Racing world loses a true giant

Tribute : M A M Ramaswamy's achievements go beyond the mere victories his horses piled up

Racing world loses a true giant

In a celebrated and distinguished life, MAM Ramaswamy wore many hats. A prominent member of the ‘The Rajah Family’, the co-founder and chairman of Chettinad Group of Companies, a passionate tennis and polo player in his younger days, parliamentarian, much admired industrialist, respected philanthropist, an efficient sports administrator — the list goes on. What stood out amongst all of them was his status as an owner of race horses.

In an period lasting more than five decades, Ramaswamy’s feats in the racing sphere are simply breathtaking. Owning nearly 1000 horses at a given time for nearly 30 years, 600 ‘Classic’ victories, a major win at every racing venue in the country and a Godfather to a host of top trainers and jockeys, MAM — who passed away last Wednesday — was a larger-than-life personality in the Indian racing fraternity.

There is not a single racing venue in the country that doesn’t hold him in awe. From seasoned trainers born in the 1950s to the upcoming jockeys who have had the luck to ride one from his famed stables, everyone has just praise for a man who knew how to succeed no matter what.

“Legend is too less a word to describe him,” said veteran trainer S Ganapathy, who started his career as a racing manager for Ramaswamy’s stud farm almost 45 years back. “His contribution to horse racing in the country is unmatchable. The things that he has done over the last five decades is staggering.

“Buying horses is an art and MAM perfected that. Walking into a stud farm, MAM could easily separate the good from the bad in a single sight. He had that vision. He could see the potential in a horse that even some of the trainers would not be able to spot. That apart, working with him was such a joy. He would give you all the freedom in the world. If you brought him success, he would give you anything in return.

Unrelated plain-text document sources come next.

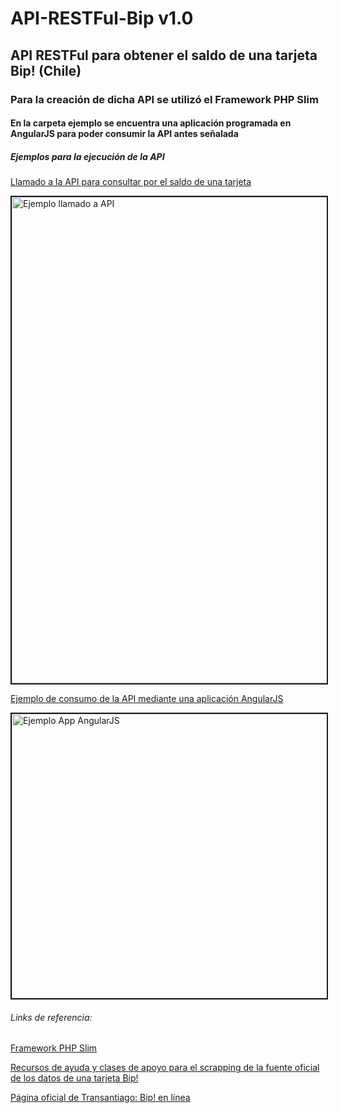 # API-RESTFul-Bip v1.0
## API RESTFul para obtener el saldo de una tarjeta Bip! (Chile)
### Para la creación de dicha API se utilizó el Framework PHP Slim
#### En la carpeta ejemplo se encuentra una aplicación programada en AngularJS para poder consumir la API antes señalada
##### Ejemplos para la ejecución de la API
[Llamado a la API para consultar por el saldo de una tarjeta](http://bip.franciscocapone.com/api/getSaldo/19420273)

<img src="http://bip.franciscocapone.com/ejemplo_uso.png" alt="Ejemplo llamado a API" width="1202" height="778" border="2" />

[Ejemplo de consumo de la API mediante una aplicación AngularJS](http://bip.franciscocapone.com/ejemplo/)

<img src="http://bip.franciscocapone.com/ejemplo_app.png" alt="Ejemplo App AngularJS" width="670" height="455" border="2" />

###### Links de referencia:
[Framework PHP Slim](http://www.slimframework.com)

[Recursos de ayuda y clases de apoyo para el scrapping de la fuente oficial de los datos de una tarjeta Bip!](https://github.com/Psep/apis-servicios)

[Página oficial de Transantiago: Bip! en línea](http://pocae.tstgo.cl/PortalCAE-WAR-MODULE/)
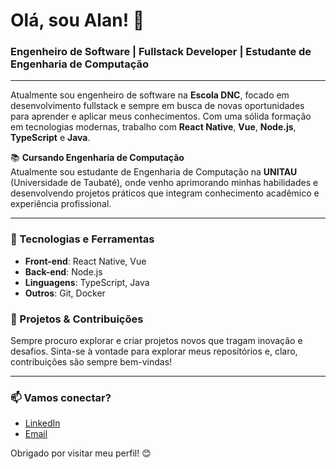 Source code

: # Olá, sou Alan! 👋

### Engenheiro de Software | Fullstack Developer | Estudante de Engenharia de Computação

---

Atualmente sou engenheiro de software na **Escola DNC**, focado em desenvolvimento fullstack e sempre em busca de novas oportunidades para aprender e aplicar meus conhecimentos. Com uma sólida formação em tecnologias modernas, trabalho com **React Native**, **Vue**, **Node.js**, **TypeScript** e **Java**.

📚 **Cursando Engenharia de Computação**  
Atualmente sou estudante de Engenharia de Computação na **UNITAU** (Universidade de Taubaté), onde venho aprimorando minhas habilidades e desenvolvendo projetos práticos que integram conhecimento acadêmico e experiência profissional.

---

### 🚀 Tecnologias e Ferramentas
- **Front-end**: React Native, Vue
- **Back-end**: Node.js
- **Linguagens**: TypeScript, Java
- **Outros**: Git, Docker

### 🌱 Projetos & Contribuições
Sempre procuro explorar e criar projetos novos que tragam inovação e desafios. Sinta-se à vontade para explorar meus repositórios e, claro, contribuições são sempre bem-vindas!

---

### 📫 Vamos conectar?
- [LinkedIn](https://www.linkedin.com/in/alan-ferreira-069140237/)
- [Email](mailto:alanfd.silva@gmail.com)

Obrigado por visitar meu perfil! 😊
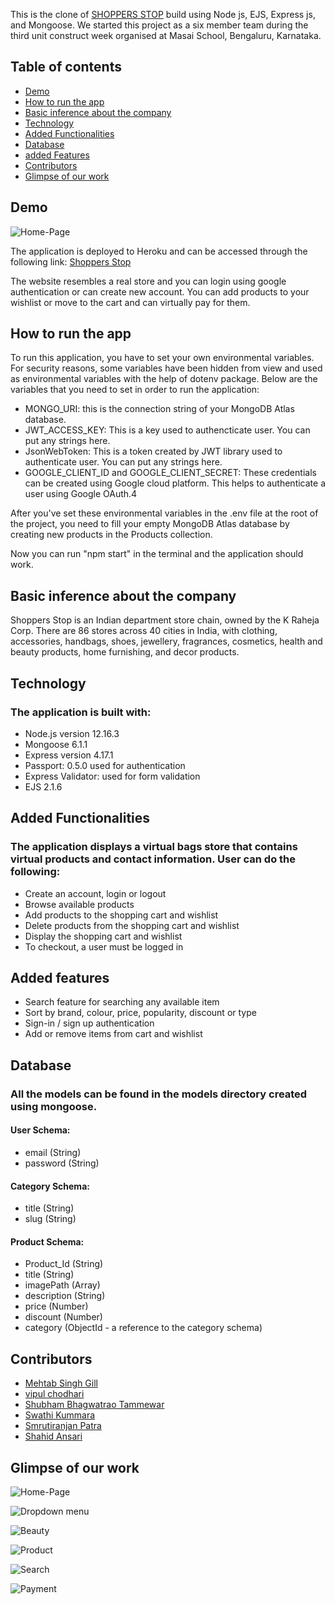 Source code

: This is the clone of [SHOPPERS STOP](https://www.shoppersstop.com) build using Node js, EJS,  Express js, and Mongoose. We started this project as a six member team during the third unit construct week organised at Masai School, Bengaluru, Karnataka. 

## Table of contents

* [Demo](#demo)
* [How to run the app](#how-to-run-the-app)
* [Basic inference about the company](#basic-inference-about-the-company)
* [Technology](#technology)
* [Added Functionalities](#added-functionalities)
* [Database](#database)
* [added Features](#added-features)
* [Contributors](#contributors)
* [Glimpse of our work](#glimpse-of-our-work)

## Demo

![Home-Page](https://github.com/Smrutiranjan-Patra/Shopper-Stop-clone/blob/main/root/Images/home.png?raw=true)

The application is deployed to Heroku and can be accessed through the following link:
[Shoppers Stop](https://shopper-stop-clone.herokuapp.com)

The website resembles a real store and you can login using google authentication or can create new account. You can add products to your wishlist or move to the cart and can virtually pay for them.


## How to run the app

To run this application, you have to set your own environmental variables. For security reasons, some variables have been hidden from view and used as environmental variables with the help of dotenv package. Below are the variables that you need to set in order to run the application:

* MONGO_URI: this is the connection string of your MongoDB Atlas database.
* JWT_ACCESS_KEY: This is a key used to authencticate user. You can put any strings here.
* JsonWebToken: This is a token created by JWT library used to authenticate user. You can put any strings here.
* GOOGLE_CLIENT_ID and GOOGLE_CLIENT_SECRET: These credentials can be created using Google cloud platform. This helps to authenticate a user using Google OAuth.4

After you've set these environmental variables in the .env file at the root of the project, you need to fill your empty MongoDB Atlas database by creating new products in the Products collection.

Now you can run "npm start" in the terminal and the application should work.


## Basic inference about the company

Shoppers Stop is an Indian department store chain, owned by the K Raheja Corp. There are 86 stores across 40 cities in India, with clothing, accessories, handbags, shoes, jewellery, fragrances, cosmetics, health and beauty products, home furnishing, and decor products.

## Technology
### The application is built with:

* Node.js version 12.16.3
* Mongoose 6.1.1
* Express version 4.17.1
* Passport: 0.5.0 used for authentication
* Express Validator: used for form validation
* EJS 2.1.6

## Added Functionalities

### The application displays a virtual bags store that contains virtual products and contact information. User can do the following:

* Create an account, login or logout
* Browse available products
* Add products to the shopping cart and wishlist
* Delete products from the shopping cart and wishlist
* Display the shopping cart and wishlist
* To checkout, a user must be logged in


## Added features
* Search feature for searching any available item
* Sort by brand, colour, price, popularity, discount or type
* Sign-in / sign up authentication
* Add or remove items from cart and wishlist

## Database

### All the models can be found in the models directory created using mongoose.

#### User Schema:
* email (String)
* password (String)

#### Category Schema:
* title (String)
* slug (String)

#### Product Schema:
* Product_Id (String)
* title (String)
* imagePath (Array)
* description (String)
* price (Number)
* discount (Number)
* category (ObjectId - a reference to the category schema)

## Contributors



* [Mehtab Singh Gill](https://github.com/mehtab39)
* [vipul chodhari](https://github.com/vipchoudhary13)
* [Shubham Bhagwatrao Tammewar](https://github.com/Shubhamtammewar)
* [Swathi Kummara](https://github.com/swathi191254)
* [Smrutiranjan Patra](https://github.com/Smrutiranjan-Patra)
* [Shahid Ansari](https://github.com/Shahid321fw11)



## Glimpse of our work
![Home-Page](https://github.com/Smrutiranjan-Patra/Shopper-Stop-clone/blob/main/root/Images/home.png?raw=true)


![Dropdown menu](https://github.com/Smrutiranjan-Patra/Shopper-Stop-clone/blob/main/root/Images/dropdown.png?raw=true)


![Beauty](https://github.com/Smrutiranjan-Patra/Shopper-Stop-clone/blob/main/root/Images/beauty.png?raw=true)


![Product](https://github.com/Smrutiranjan-Patra/Shopper-Stop-clone/blob/main/root/Images/Productspecific.png?raw=true)


![Search](https://github.com/Smrutiranjan-Patra/Shopper-Stop-clone/blob/main/root/Images/search.png?raw=true)


![Payment](https://github.com/Smrutiranjan-Patra/Shopper-Stop-clone/blob/main/root/Images/payment.png?raw=true4)



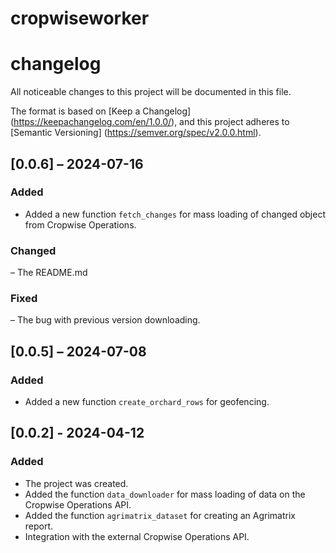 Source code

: # cropwiseworker
# changelog

All noticeable changes to this project will be documented in this file.

The format is based on [Keep a Changelog] (https://keepachangelog.com/en/1.0.0/), and this project adheres to [Semantic Versioning] (https://semver.org/spec/v2.0.0.html).

## [0.0.6] – 2024-07-16

### Added 
- Added a new function `fetch_changes` for mass loading of changed object from Cropwise Operations.

### Changed
– The README.md

### Fixed
– The bug with previous version downloading.

## [0.0.5] – 2024-07-08

### Added 
- Added a new function `create_orchard_rows` for geofencing.

## [0.0.2] - 2024-04-12

### Added
- The project was created.
- Added the function `data_downloader` for mass loading of data on the Cropwise Operations API.
- Added the function `agrimatrix_dataset` for creating an Agrimatrix report.
- Integration with the external Cropwise Operations API.

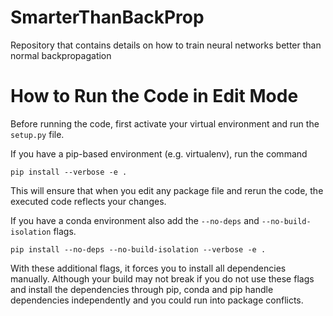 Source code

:# SmarterThanBackProp
Repository that contains details on how to train neural networks better than normal backpropagation

# How to Run the Code in Edit Mode
Before running the code, first activate your virtual environment and run the `setup.py` file.

If you have a pip-based environment (e.g. virtualenv), run the command

`pip install --verbose -e .`

This will ensure that when you edit any package file and rerun the code, the executed code reflects your changes.

If you have a conda environment also add the `--no-deps` and `--no-build-isolation` flags.

`pip install --no-deps --no-build-isolation --verbose -e .`

With these additional flags, it forces you to install all dependencies manually. Although your build may not break if you do not use these flags and install the dependencies through pip, conda and pip handle dependencies independently and you could run into package conflicts.
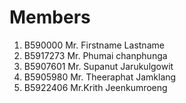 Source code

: Members
=======

  1. B590000 Mr. Firstname Lastname
  2. B5917273 Mr. Phumai chanphunga
  3. B5907601 Mr. Supanut Jarukulgowit
  4. B5905980 Mr. Theeraphat Jamklang
  5. B5922406 Mr.Krith Jeenkumroeng
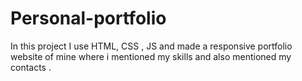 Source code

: # Personal-portfolio
In this project I use HTML, CSS , JS and made a responsive portfolio website of mine where i mentioned my skills and also mentioned  my contacts .
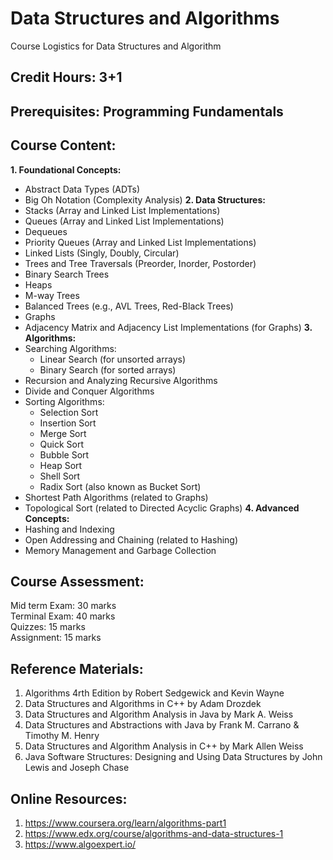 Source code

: # Data Structures and Algorithms
Course Logistics for Data Structures and Algorithm

## Credit Hours: 3+1    

## Prerequisites: Programming Fundamentals

## Course Content:

**1. Foundational Concepts:**
  * Abstract Data Types (ADTs)
  * Big Oh Notation (Complexity Analysis)
**2. Data Structures:**
  * Stacks (Array and Linked List Implementations)
  * Queues  (Array and Linked List Implementations)
  * Dequeues
  * Priority Queues (Array and Linked List Implementations)
  * Linked Lists (Singly, Doubly, Circular)
  * Trees and Tree Traversals (Preorder, Inorder, Postorder)
  * Binary Search Trees
  * Heaps
  * M-way Trees 
  * Balanced Trees (e.g., AVL Trees, Red-Black Trees)
  * Graphs
  * Adjacency Matrix and Adjacency List Implementations (for Graphs)
**3. Algorithms:**
  * Searching Algorithms:
    * Linear Search (for unsorted arrays)
    * Binary Search (for sorted arrays)
  * Recursion and Analyzing Recursive Algorithms
  * Divide and Conquer Algorithms
  * Sorting Algorithms:
    * Selection Sort
    * Insertion Sort
    * Merge Sort
    * Quick Sort
    * Bubble Sort 
    * Heap Sort
    * Shell Sort
    * Radix Sort (also known as Bucket Sort) 
  * Shortest Path Algorithms (related to Graphs)
  * Topological Sort (related to Directed Acyclic Graphs)
**4. Advanced Concepts:**
  * Hashing and Indexing
  * Open Addressing and Chaining (related to Hashing)
  * Memory Management and Garbage Collection

## Course Assessment:

Mid term Exam: 30 marks   
Terminal Exam: 40 marks  
Quizzes:       15 marks  
Assignment:    15 marks  

## Reference Materials:

1. Algorithms 4rth Edition by Robert Sedgewick and Kevin Wayne  
2. Data Structures and Algorithms in C++ by Adam Drozdek
3. Data Structures and Algorithm Analysis in Java by Mark A. Weiss
4. Data Structures and Abstractions with Java by Frank M. Carrano & Timothy M. Henry
5. Data Structures and Algorithm Analysis in C++ by Mark Allen Weiss
6. Java Software Structures: Designing and Using Data Structures by John Lewis and Joseph Chase

## Online Resources:

1. https://www.coursera.org/learn/algorithms-part1  
2. https://www.edx.org/course/algorithms-and-data-structures-1  
3. https://www.algoexpert.io/
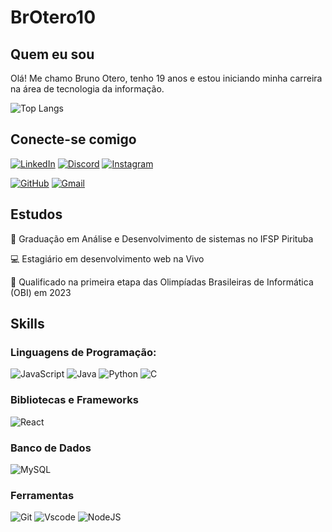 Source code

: # BrOtero10

## Quem eu sou
Olá! Me chamo Bruno Otero, tenho 19 anos e estou iniciando minha carreira na área de tecnologia da informação.

![Top Langs](https://github-readme-stats-git-masterrstaa-rickstaa.vercel.app/api/top-langs/?username=BrOtero10&layout=compact&bg_color=000&border_color=30A3DC&title_color=E94D5F&text_color=FFF)

## Conecte-se comigo

[![LinkedIn](https://img.shields.io/badge/LinkedIn-0077B5?style=for-the-badge&logo=linkedin&logoColor=white)](https://www.linkedin.com/in/bruno-de-almeida-otero-2460b6265/)
[![Discord](https://img.shields.io/badge/Discord-7289DA?style=for-the-badge&logo=discord&logoColor=white)](https://discord.com/channels/bruno_otero/)
[![Instagram](https://img.shields.io/badge/-Instagram-%23E4405F?style=for-the-badge&logo=instagram&logoColor=white)](https://www.instagram.com/br.otero/)

[![GitHub](https://img.shields.io/badge/GitHub-100000?style=for-the-badge&logo=github&logoColor=white)](https://github.com/BrOtero10)
[![Gmail](https://img.shields.io/badge/Gmail-333333?style=for-the-badge&logo=gmail&logoColor=red)](mailto:bruno2004.aotero@gmail.com)

## Estudos

📖 Graduação em Análise e Desenvolvimento de sistemas no IFSP Pirituba

💻 Estagiário em desenvolvimento web na Vivo

🥇 Qualificado na primeira etapa das Olimpíadas Brasileiras de Informática (OBI) em 2023



## Skills 
### Linguagens de Programação:
![JavaScript](https://img.shields.io/badge/JavaScript-F7DF1E?style=for-the-badge&logo=javascript&logoColor=black)
![Java](https://img.shields.io/badge/java-%23ED8B00.svg?style=for-the-badge&logo=openjdk&logoColor=white)
![Python](https://img.shields.io/badge/python-3670A0?style=for-the-badge&logo=python&logoColor=ffdd54)
![C](https://img.shields.io/badge/C-00599C?style=for-the-badge&logo=c&logoColor=white)

### Bibliotecas e Frameworks
![React](https://img.shields.io/badge/React-20232A?style=for-the-badge&logo=react&logoColor=61DAFB)

### Banco de Dados
![MySQL](https://img.shields.io/badge/MySQL-00000F?style=for-the-badge&logo=mysql&logoColor=white)

### Ferramentas
![Git](https://img.shields.io/badge/GIT-E44C30?style=for-the-badge&logo=git&logoColor=white)
![Vscode](https://img.shields.io/badge/Vscode-007ACC?style=for-the-badge&logo=visual-studio-code&logoColor=white)
![NodeJS](https://img.shields.io/badge/node.js-6DA55F?style=for-the-badge&logo=node.js&logoColor=white)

He was such a dear friend to me and I’m too emotional to comment anything.”

Ganapathy, who reached Chennai the moment he heard the sad news, has enjoyed a great relationship with Ramaswamy. It took until 2000 for him to gain his trainers’ licence but after that there has been no looking back for the affable trainer. Having watched the tricks of the trade as a manager for nearly three decades, he has scored 92 ‘Classic’ victories and two international victories with Mystical in Dubai. Add 24 Derby wins, including two at the Indian Derby, Ganapathy is one of Ramaswamy’s most accomplished trainers.

“I’ve known MAM sir since a kid but to get to train his horse was a dream come true,” said Ganapathy’s son Arvind. “I consider myself extremely lucky to have gotten that opportunity. By just watching MAM sir, I’ve learnt a lot. He meant a lot to dad and the racing fraternity as a whole. We all will miss him.”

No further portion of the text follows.